Strange problems with encoding

Sebastian Meyer · Nov 6, 2003

Hi newsgroup,

i am trying to replace german special characters in strings like
str = re.sub('ö', 'oe', str)

When i work with this, i always get the message
UniCode Error: ASCII decoding error : ordinal not in range(128)

Yes i have googled, i searched the faq, manual and python library and
searched all known soruces of information. I played with the python
builtin function encode to enforce the rigth encoding, but the error
stays the same. I ve read a lot about UniCode and internal conversion
about Strings done by python, but somehow i ve missed the clue.
Nope, python says Huuups... ordinal not in range(128), ;-(

Anyone of you having any idea?? Seems like i am too stupid to read
documentation carefully., perhaps i misunderstand something...

thanks for your help in advance

Sebastian

Rudy Schockaert · Nov 6, 2003

Sebastian said:
Hi newsgroup,

i am trying to replace german special characters in strings like
str = re.sub('ö', 'oe', str)

When i work with this, i always get the message
UniCode Error: ASCII decoding error : ordinal not in range(128)

Yes i have googled, i searched the faq, manual and python library and
searched all known soruces of information. I played with the python
builtin function encode to enforce the rigth encoding, but the error
stays the same. I ve read a lot about UniCode and internal conversion
about Strings done by python, but somehow i ve missed the clue.
Nope, python says Huuups... ordinal not in range(128), ;-(

Anyone of you having any idea?? Seems like i am too stupid to read
documentation carefully., perhaps i misunderstand something...

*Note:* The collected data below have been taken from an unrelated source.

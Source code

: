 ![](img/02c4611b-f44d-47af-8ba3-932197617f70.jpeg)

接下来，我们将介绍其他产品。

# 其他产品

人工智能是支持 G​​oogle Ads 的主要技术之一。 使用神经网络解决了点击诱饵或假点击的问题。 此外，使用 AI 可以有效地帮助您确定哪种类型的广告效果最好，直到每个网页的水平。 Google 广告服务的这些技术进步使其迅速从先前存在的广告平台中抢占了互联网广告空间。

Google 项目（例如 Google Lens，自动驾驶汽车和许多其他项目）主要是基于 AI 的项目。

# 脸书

thanks for your help in advance

Sebastian

I'm experiencing something similar for the moment. I try to
base64-encode Unicode strings and I get the exact same errormessage.
Traceback (most recent call last):
File "<interactive input>", line 1, in ?
File "C:\Python23\lib\encodings\base64_codec.py", line 24, in
base64_encode
output = base64.encodestring(input)
File "C:\Python23\lib\base64.py", line 39, in encodestring
pieces.append(binascii.b2a_base64(chunk))
UnicodeEncodeError: 'ascii' codec can't encode character u'\xe9' in
position 0: ordinal not in range(128)

When I don't specify it's unicode it works:'9g==\n'

The reason I want to base64-encode these unicode strings is because I
get those as input and want to store them in a MySQL database using
SQLObject.

Michael Hudson · Nov 6, 2003

Sebastian Meyer said:
Hi newsgroup,

i am trying to replace german special characters in strings like
str = re.sub('ö', 'oe', str)

1) str is the name of a builtin -- often a bad idea to use that as a
variable name.

2) I presume `str' is a unicode string? Try writing the literal as
u'ö' instead (and adding the appropriate coding cookie to your
source file if using Python 2.3). Or I guess you could write it

u'\N{LATIN SMALL LETTER O WITH DIAERESIS}'

Cheers,
mwh

Michael Hudson · Nov 6, 2003

Rudy Schockaert said:
I'm experiencing something similar for the moment. I try to
base64-encode Unicode strings and I get the exact same errormessage.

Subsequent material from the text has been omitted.